Segment Open

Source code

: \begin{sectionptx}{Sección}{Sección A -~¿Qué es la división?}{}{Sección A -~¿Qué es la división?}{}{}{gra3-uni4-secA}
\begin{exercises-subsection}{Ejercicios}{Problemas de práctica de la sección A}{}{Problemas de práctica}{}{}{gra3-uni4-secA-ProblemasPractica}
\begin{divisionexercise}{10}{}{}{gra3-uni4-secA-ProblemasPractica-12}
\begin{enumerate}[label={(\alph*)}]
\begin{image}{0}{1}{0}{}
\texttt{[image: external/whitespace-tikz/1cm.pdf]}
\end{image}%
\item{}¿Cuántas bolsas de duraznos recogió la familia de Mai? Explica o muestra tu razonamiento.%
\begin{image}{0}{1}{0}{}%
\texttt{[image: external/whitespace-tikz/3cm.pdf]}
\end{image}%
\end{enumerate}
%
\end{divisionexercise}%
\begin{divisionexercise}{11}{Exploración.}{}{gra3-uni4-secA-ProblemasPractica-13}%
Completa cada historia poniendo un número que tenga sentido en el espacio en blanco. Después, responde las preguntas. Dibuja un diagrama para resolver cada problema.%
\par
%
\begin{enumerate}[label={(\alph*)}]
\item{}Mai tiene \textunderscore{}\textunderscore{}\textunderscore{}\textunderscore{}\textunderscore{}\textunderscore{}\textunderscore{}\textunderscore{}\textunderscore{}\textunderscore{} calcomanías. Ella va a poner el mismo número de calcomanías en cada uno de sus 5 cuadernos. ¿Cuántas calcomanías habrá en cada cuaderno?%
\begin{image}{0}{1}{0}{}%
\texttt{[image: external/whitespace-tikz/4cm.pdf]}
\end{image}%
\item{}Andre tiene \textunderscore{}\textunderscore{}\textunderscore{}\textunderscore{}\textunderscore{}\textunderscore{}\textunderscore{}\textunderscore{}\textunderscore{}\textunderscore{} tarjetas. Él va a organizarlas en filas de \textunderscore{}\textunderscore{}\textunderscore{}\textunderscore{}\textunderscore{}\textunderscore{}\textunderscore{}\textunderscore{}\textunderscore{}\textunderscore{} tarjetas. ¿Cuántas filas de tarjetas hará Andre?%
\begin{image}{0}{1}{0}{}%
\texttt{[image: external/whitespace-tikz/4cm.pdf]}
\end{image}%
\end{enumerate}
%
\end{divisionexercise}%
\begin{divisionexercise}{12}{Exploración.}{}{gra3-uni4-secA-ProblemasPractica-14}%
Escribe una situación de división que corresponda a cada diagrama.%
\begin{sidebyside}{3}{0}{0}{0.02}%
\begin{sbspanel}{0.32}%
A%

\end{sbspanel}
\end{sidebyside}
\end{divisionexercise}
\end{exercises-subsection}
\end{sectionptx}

Segment Closed

**Required work**
Filter the data above, keeping only lines that include the string "tiene".

**Task solution**
\item{}Mai tiene \textunderscore{}\textunderscore{}\textunderscore{}\textunderscore{}\textunderscore{}\textunderscore{}\textunderscore{}\textunderscore{}\textunderscore{}\textunderscore{} calcomanías. Ella va a poner el mismo número de calcomanías en cada uno de sus 5 cuadernos. ¿Cuántas calcomanías habrá en cada cuaderno?%
\item{}Andre tiene \textunderscore{}\textunderscore{}\textunderscore{}\textunderscore{}\textunderscore{}\textunderscore{}\textunderscore{}\textunderscore{}\textunderscore{}\textunderscore{} tarjetas. Él va a organizarlas en filas de \textunderscore{}\textunderscore{}\textunderscore{}\textunderscore{}\textunderscore{}\textunderscore{}\textunderscore{}\textunderscore{}\textunderscore{}\textunderscore{} tarjetas. ¿Cuántas filas de tarjetas hará Andre?%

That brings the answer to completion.